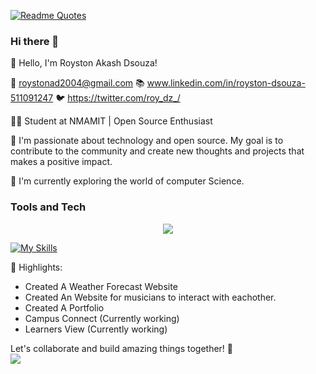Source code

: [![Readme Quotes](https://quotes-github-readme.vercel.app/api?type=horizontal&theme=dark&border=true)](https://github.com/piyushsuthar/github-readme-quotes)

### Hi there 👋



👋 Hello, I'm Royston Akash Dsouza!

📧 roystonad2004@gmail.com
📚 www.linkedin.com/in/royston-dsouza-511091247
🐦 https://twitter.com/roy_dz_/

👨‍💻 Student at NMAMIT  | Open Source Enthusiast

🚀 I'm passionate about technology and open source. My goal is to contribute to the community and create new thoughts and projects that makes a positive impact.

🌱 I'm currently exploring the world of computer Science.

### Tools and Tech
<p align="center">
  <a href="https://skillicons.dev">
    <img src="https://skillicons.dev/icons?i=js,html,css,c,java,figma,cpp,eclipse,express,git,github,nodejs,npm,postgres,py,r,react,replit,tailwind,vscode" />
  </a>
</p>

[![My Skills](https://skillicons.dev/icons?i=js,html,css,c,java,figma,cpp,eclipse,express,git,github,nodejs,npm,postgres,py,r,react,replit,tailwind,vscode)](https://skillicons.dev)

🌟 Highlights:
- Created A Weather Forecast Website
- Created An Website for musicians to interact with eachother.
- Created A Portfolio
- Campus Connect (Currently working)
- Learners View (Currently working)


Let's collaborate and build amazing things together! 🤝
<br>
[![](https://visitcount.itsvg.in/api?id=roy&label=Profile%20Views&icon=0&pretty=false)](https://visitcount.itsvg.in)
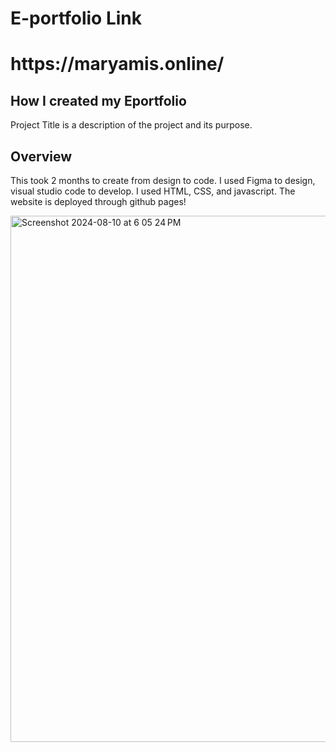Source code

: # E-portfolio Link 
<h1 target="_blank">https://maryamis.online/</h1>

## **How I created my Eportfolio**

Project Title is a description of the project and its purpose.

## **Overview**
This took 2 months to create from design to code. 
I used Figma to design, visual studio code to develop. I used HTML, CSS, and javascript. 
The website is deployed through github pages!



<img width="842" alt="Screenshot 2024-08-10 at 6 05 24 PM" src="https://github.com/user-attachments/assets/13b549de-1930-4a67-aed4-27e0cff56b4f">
+++
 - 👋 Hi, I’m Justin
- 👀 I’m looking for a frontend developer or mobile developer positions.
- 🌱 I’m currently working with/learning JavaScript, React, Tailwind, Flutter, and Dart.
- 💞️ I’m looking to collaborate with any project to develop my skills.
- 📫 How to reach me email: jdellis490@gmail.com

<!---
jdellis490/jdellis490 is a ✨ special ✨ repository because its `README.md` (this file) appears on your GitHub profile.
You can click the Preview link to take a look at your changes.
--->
+++
## Task prompt
For the lines above, output exactly those from the line containing "Project Title is" through the line containing "2024-08-10 at 6", and skip the others.

## Solution
Project Title is a description of the project and its purpose.

## **Overview**
This took 2 months to create from design to code. 
I used Figma to design, visual studio code to develop. I used HTML, CSS, and javascript. 
The website is deployed through github pages!



<img width="842" alt="Screenshot 2024-08-10 at 6 05 24 PM" src="https://github.com/user-attachments/assets/13b549de-1930-4a67-aed4-27e0cff56b4f">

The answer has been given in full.